A first-of-its-kind security analysis of 12 widely deployed agentic offensive-security tools reveals critical architectural flaws that allow adversaries to steal LLM API keys, establish persistent footholds, and achieve full host compromise even inside sandboxed containers.
Security researchers from Cracken have published the first in-depth security analysis of agentic red-team systems, AI-powered tools designed to autonomously conduct penetration testing and offensive security operations.
The study exposes a sweeping set of shared design flaws that enable an active adversary to exfiltrate sensitive credentials, weaponize the victim’s own infrastructure, and fully compromise the operator’s machine, even when the agent runs inside a sandboxed Docker container.
Red-Team AI Tool Vulnerabilities
Agentic red-team systems are fully autonomous LLM-driven platforms built to simulate offensive security operations, including black-box penetration testing.
The researchers analyzed 12 popular open-source tools, including PentestGPT, RedAmon, DarkMoon, AIRecon, CAI, PentAGI, STRIX, Artemis, METATRON, and others, all of which pair a large-language-model orchestrator with a Kali Linux worker container capable of executing arbitrary shell commands against targets.

These tools are rapidly entering production security workflows, with adoption accelerating across enterprise security teams and growing interest from military cyber forces, making their attack surface an urgent area of concern.

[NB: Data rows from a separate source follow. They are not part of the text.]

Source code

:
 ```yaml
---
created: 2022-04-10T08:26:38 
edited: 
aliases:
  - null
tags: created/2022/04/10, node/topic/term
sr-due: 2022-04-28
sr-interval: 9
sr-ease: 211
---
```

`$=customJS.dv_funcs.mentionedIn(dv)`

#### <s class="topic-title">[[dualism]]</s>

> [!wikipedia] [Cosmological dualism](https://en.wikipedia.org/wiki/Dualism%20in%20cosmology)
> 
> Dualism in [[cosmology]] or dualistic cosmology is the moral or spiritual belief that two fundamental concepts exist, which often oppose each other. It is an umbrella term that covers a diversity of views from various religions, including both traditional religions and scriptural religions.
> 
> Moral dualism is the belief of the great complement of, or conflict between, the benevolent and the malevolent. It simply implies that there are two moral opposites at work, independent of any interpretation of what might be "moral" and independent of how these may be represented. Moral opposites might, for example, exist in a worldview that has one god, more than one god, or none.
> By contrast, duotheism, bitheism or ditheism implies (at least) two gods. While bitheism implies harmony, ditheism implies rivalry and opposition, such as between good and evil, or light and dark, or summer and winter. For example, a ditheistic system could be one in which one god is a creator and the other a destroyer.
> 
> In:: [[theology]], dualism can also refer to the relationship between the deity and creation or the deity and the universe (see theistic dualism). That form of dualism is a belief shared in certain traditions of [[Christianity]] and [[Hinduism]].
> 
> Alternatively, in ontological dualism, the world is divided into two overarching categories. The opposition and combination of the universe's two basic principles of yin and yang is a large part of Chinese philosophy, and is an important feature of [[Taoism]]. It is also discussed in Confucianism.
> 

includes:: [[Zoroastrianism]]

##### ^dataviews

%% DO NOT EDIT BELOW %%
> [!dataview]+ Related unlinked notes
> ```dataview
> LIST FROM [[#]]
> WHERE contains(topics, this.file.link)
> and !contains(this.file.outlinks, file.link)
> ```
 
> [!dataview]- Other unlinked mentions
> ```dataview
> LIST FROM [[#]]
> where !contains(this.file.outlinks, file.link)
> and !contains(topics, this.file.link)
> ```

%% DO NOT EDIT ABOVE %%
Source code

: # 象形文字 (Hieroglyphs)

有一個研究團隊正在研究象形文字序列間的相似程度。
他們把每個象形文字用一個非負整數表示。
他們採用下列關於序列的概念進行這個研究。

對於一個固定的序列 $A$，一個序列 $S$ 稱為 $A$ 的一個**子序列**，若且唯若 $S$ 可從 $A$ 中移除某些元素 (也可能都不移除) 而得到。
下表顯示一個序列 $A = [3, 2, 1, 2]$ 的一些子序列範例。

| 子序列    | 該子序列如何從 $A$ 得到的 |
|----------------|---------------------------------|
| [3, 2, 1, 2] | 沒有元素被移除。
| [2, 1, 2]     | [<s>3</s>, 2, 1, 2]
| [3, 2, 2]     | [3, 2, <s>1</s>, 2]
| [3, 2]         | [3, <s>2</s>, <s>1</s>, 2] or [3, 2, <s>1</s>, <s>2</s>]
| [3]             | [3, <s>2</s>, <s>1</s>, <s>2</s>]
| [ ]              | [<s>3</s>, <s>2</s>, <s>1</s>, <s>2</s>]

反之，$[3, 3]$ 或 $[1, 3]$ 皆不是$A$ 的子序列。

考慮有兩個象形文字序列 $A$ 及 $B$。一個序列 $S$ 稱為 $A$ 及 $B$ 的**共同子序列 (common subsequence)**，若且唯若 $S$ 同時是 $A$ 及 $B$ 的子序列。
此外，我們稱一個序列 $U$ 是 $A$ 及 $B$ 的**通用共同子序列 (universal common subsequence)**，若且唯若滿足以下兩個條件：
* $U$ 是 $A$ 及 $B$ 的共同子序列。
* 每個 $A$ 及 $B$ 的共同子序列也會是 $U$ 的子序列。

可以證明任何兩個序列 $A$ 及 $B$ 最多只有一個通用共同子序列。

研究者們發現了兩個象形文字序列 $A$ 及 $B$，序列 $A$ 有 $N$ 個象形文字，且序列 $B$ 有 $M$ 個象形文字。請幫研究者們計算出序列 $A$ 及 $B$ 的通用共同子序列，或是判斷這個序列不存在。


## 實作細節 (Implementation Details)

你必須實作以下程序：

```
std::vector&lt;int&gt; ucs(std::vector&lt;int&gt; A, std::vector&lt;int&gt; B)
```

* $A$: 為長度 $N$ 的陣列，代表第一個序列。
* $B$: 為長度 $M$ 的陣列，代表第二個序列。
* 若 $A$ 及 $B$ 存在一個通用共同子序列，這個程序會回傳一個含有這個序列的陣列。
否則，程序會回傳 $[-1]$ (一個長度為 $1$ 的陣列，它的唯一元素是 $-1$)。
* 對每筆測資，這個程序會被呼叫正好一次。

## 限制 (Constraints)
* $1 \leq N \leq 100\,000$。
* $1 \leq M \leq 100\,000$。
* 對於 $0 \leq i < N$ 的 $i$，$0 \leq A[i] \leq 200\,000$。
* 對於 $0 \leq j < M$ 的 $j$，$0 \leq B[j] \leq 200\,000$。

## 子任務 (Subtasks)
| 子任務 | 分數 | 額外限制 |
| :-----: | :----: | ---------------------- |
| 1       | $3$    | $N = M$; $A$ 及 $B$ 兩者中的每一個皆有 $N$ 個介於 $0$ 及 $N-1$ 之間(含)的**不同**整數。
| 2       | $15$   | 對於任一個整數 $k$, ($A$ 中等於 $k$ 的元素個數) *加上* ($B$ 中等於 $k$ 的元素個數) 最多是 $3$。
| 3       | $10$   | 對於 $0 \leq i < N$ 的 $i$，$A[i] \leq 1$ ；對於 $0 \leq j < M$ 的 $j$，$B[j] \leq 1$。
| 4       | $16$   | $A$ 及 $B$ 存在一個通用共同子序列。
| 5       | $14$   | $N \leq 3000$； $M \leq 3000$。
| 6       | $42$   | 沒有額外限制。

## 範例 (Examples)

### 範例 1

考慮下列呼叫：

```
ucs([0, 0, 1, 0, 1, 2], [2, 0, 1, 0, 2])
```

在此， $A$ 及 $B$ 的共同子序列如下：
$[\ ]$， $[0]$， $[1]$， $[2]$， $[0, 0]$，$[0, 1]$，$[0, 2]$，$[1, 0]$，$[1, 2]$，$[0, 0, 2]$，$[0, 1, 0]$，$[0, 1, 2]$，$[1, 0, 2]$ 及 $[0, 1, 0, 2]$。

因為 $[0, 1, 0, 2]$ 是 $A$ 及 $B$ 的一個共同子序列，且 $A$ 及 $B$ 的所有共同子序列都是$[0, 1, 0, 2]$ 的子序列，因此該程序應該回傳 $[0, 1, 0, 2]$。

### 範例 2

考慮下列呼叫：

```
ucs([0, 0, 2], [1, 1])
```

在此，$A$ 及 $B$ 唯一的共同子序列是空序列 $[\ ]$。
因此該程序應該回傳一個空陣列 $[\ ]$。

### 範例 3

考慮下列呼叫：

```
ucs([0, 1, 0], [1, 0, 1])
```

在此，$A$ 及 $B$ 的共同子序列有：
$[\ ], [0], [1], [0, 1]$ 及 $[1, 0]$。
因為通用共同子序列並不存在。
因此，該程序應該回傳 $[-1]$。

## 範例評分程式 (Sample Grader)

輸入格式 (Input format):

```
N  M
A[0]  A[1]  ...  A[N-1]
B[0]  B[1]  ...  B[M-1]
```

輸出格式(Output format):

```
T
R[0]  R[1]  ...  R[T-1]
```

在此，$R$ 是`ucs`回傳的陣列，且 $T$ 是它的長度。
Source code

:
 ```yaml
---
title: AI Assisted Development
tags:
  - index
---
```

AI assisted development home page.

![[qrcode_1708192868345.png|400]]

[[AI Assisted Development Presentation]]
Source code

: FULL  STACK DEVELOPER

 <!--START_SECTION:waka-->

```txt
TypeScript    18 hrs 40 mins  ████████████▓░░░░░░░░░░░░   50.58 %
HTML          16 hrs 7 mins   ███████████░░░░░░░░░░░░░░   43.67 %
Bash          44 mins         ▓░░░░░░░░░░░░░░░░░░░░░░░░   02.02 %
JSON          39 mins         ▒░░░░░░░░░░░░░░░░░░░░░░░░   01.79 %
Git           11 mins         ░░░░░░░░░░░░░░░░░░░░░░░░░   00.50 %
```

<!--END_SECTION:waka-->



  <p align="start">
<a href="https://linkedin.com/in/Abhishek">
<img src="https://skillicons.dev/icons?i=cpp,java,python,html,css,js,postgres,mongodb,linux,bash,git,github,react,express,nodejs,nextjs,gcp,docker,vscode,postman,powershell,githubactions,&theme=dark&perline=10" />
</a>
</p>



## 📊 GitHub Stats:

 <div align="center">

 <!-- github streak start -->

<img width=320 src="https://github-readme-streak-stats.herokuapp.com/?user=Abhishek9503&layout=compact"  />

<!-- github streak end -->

The researchers introduce a tailored cyber kill chain modeled specifically for agentic red-team systems, progressing through five stages:
- Worker RCE via agent manipulation — The attacker deploys a honeypot containing a maliciously staged payload. Without any explicit prompt injection, the agent downloads and executes it, granting a reverse shell on the worker container.
- Privilege escalation — Weak file-system or network isolation between the worker and orchestrator containers enables lateral movement. In PentestGPT, a writable Docker volume exposed the orchestrator’s
settings.json, allowing hook injection that triggered RCE on the orchestrator at every subsequent session start. - Persistence — Attackers poison non-volatile components: source code files, MCP server directories exposed via bind mounts, or episodic memory stores. Trojanized code re-establishes the foothold automatically on container restart.
- Sandbox escape — Misconfigured Docker socket mounts and host-network access allow the attacker to spawn containers directly on the host Docker daemon, breaking out of the sandboxed environment entirely.
- Host compromise — Full code execution on the operator’s machine is achieved, enabling traditional C2 installation and post-exploitation activities.

A particularly alarming finding is the novel agent-phishing attack, a prompt-injection-free manipulation technique that achieved 97.8% success across all tested agents and LLMs.
The attacker stages a fully functional binary (e.g., a password vault decryptor called pwcrypt) on an adversary-controlled honeypot, complete with a convincing README and fabricated CI pipeline logs.
The agent downloads and executes the binary, believing it is a critical artifact. The binary contains a self-planted memory corruption vulnerability, not malicious code, which is triggered upon execution and hijacks control flow to achieve arbitrary code execution.
This defeats model-based inspection entirely, since there is no shellcode, encoded payload, or suspicious syscall pattern. The attack was effective against Claude Opus 4.8, GPT-5.5, Gemini 3.1 Pro, DeepSeek V4 Pro, GLM-5.1, and Kimi K2.6.
Once a foothold is established, secret exfiltration is trivially achievable in 11 out of 12 analyzed tools. Most frameworks co-locate the worker and orchestrator in the same container, directly exposing LLM API keys and cross-session memory.
In RedAmon, a shared internal API key and unauthenticated Docker bridge network allowed the attacker to enumerate and exfiltrate conversation history, including target hosts and credentials for every user across all sessions.
Seven of twelve tools implement guardrails, regex filters, or LLM-as-judge validators to block sensitive targets. The study finds none are effective.
Guardrails are enforced only at the orchestration layer, validating LLM decisions but never monitoring actual worker network activity. An attacker with a worker shell bypasses every guardrail invisibly, a problem echoed in Microsoft’s recent disclosure of CVE-2026-25592 and CVE-2026-26030 in Semantic Kernel, where researchers confirmed that LLMs are not security boundaries.
The researchers propose a secure architecture grounded in one invariant: treat the LLM worker as an untrusted environment. Key principles include strict worker-orchestrator separation with no writable shared mounts, authenticated network segmentation, secrets isolation (API keys must never reach the worker), worker-layer guardrail enforcement via network egress filtering, and immutable worker filesystems rebuilt between operations.